# What you have to do
Copy each line of the records below that has "scenes" in it.

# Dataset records
▬▬▬

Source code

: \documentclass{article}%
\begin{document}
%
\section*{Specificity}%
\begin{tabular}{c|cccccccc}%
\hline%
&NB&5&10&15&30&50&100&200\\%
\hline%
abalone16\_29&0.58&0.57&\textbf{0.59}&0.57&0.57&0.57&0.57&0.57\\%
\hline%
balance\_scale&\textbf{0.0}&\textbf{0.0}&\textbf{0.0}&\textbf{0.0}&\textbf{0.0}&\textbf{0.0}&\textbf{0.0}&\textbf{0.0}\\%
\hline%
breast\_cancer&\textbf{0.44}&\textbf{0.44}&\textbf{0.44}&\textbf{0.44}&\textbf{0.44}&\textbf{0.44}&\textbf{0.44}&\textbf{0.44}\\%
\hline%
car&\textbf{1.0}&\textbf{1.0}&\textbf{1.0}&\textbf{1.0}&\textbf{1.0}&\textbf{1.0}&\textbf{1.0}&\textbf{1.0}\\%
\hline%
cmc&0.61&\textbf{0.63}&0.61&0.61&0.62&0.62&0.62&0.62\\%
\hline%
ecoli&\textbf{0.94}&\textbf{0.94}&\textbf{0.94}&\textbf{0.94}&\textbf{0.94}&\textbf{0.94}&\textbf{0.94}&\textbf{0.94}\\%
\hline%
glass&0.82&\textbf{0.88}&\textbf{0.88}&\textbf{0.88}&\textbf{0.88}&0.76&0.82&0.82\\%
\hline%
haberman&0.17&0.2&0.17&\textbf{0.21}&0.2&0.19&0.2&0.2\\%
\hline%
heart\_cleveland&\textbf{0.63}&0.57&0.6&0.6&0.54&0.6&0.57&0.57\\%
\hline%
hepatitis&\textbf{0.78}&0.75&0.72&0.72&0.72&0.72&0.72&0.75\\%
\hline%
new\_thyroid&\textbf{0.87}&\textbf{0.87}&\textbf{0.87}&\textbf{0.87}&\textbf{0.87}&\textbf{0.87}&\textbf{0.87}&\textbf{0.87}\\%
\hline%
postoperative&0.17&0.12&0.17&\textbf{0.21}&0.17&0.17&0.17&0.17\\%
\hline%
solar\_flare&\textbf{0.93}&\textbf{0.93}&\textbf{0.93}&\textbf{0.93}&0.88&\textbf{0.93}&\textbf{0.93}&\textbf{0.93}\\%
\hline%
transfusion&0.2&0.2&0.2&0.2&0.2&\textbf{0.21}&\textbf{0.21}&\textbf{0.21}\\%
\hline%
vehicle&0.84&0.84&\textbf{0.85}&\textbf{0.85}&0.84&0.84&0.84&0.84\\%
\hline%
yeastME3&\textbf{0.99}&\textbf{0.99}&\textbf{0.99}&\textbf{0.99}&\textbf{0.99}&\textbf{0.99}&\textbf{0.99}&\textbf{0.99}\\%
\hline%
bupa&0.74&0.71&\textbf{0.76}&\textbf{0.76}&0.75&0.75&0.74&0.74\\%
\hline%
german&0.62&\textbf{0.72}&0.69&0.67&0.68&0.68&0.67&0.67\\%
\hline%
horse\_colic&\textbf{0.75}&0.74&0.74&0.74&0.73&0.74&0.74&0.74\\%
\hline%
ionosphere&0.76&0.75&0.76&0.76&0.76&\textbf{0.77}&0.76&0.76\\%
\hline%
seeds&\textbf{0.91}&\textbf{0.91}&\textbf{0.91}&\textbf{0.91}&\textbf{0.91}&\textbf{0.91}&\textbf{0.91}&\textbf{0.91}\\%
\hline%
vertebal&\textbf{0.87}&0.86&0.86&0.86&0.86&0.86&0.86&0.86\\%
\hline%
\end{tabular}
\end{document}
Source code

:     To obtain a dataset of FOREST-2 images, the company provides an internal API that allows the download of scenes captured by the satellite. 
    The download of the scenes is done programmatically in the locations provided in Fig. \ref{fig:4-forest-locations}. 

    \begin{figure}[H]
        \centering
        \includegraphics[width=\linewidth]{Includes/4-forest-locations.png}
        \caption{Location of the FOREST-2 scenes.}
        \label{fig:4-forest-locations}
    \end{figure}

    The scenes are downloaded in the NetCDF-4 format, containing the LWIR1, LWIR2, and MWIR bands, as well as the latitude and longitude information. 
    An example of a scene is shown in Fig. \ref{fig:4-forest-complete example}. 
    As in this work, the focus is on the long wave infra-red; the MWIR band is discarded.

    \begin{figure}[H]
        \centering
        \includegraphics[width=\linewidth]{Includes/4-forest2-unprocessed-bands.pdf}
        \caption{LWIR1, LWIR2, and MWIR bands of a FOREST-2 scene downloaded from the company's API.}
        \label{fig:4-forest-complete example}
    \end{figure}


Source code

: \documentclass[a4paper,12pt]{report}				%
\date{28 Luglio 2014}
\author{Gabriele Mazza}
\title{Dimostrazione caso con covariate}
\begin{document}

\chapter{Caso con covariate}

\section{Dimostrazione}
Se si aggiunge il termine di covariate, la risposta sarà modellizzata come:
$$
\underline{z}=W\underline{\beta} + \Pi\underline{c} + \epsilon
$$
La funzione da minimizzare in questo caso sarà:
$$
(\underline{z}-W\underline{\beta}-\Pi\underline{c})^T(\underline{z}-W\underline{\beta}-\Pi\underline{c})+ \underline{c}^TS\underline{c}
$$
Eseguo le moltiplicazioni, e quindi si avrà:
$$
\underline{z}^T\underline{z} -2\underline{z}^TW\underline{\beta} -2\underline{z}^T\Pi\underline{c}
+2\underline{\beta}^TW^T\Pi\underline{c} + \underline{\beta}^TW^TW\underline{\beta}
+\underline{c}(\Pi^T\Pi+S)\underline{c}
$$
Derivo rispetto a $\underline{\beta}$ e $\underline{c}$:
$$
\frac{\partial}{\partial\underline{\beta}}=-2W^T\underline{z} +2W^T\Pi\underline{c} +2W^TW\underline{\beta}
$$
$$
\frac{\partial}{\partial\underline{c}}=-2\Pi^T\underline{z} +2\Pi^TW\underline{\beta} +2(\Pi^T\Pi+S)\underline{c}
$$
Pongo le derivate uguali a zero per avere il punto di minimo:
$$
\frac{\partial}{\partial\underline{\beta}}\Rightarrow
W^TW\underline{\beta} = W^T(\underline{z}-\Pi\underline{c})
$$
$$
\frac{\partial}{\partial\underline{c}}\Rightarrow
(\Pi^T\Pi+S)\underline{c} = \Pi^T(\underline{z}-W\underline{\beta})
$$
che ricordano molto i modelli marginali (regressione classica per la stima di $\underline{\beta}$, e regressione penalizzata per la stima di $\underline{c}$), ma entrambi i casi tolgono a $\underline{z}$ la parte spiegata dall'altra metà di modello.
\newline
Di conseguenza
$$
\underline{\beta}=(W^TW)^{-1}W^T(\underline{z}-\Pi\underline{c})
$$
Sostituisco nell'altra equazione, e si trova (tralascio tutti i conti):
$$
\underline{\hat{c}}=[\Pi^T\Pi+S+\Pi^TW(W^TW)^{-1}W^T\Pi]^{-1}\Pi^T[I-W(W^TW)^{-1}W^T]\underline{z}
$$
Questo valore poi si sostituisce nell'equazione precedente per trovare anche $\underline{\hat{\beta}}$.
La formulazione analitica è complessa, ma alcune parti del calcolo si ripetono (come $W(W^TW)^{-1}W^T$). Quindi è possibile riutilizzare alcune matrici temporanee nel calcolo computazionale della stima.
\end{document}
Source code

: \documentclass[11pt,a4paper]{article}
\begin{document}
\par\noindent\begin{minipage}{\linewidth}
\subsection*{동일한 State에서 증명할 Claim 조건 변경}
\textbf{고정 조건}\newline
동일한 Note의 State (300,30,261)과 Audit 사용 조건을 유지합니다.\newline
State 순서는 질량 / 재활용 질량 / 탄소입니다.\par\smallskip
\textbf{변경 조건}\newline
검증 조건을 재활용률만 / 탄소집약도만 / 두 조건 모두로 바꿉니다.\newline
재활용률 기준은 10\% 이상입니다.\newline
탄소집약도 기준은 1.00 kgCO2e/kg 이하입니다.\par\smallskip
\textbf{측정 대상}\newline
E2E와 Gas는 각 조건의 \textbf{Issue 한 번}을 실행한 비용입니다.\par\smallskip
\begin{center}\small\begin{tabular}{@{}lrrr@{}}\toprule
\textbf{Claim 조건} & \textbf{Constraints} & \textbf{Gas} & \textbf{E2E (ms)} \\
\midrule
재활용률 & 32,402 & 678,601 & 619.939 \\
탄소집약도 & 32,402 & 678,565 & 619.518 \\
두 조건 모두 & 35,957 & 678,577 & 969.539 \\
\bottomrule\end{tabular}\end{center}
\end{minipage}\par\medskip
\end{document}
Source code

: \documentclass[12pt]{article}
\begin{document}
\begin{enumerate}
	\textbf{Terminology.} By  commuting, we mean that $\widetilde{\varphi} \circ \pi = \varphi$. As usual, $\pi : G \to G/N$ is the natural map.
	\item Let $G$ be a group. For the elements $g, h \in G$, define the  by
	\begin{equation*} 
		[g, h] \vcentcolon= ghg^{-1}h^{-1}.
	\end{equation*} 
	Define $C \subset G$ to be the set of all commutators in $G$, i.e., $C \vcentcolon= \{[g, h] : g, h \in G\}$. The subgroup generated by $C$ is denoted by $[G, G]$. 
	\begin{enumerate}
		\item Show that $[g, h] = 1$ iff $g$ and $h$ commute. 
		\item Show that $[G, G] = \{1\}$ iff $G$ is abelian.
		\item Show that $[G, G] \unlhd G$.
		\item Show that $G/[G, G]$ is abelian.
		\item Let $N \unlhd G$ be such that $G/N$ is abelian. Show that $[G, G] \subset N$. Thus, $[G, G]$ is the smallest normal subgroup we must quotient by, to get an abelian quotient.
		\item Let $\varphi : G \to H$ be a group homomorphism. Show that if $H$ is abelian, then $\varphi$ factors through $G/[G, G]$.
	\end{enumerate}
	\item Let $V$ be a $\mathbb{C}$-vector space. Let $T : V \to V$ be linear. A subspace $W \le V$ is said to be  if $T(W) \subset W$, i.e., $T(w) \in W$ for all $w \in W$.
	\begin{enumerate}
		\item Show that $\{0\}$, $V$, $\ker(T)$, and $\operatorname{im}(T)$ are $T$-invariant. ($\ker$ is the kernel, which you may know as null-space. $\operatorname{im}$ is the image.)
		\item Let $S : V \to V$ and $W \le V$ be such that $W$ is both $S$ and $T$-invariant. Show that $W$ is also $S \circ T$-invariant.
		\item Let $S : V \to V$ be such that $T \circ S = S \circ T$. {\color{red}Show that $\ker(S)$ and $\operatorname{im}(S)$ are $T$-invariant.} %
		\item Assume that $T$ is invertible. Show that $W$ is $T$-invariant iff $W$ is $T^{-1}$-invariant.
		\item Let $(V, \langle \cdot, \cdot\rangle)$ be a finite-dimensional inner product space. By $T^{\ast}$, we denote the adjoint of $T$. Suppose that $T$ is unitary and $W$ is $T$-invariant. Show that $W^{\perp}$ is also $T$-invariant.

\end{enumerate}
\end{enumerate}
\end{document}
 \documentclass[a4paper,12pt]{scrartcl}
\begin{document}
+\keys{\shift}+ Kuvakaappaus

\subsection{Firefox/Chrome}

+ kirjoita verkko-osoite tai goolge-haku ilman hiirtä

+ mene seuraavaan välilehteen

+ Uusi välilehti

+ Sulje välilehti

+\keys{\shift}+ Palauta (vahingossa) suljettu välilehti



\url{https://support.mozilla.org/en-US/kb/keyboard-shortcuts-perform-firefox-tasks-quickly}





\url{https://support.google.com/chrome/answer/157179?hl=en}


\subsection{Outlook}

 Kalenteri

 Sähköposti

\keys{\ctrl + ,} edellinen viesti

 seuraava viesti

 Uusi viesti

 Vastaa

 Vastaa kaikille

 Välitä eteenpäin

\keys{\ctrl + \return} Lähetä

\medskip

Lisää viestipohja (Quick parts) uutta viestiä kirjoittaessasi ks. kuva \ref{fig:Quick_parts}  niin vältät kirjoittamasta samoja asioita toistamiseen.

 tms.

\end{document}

▬▬▬

# Reply to the task
:     To obtain a dataset of FOREST-2 images, the company provides an internal API that allows the download of scenes captured by the satellite. 
    The download of the scenes is done programmatically in the locations provided in Fig. \ref{fig:4-forest-locations}. 
        \caption{Location of the FOREST-2 scenes.}
    The scenes are downloaded in the NetCDF-4 format, containing the LWIR1, LWIR2, and MWIR bands, as well as the latitude and longitude information. 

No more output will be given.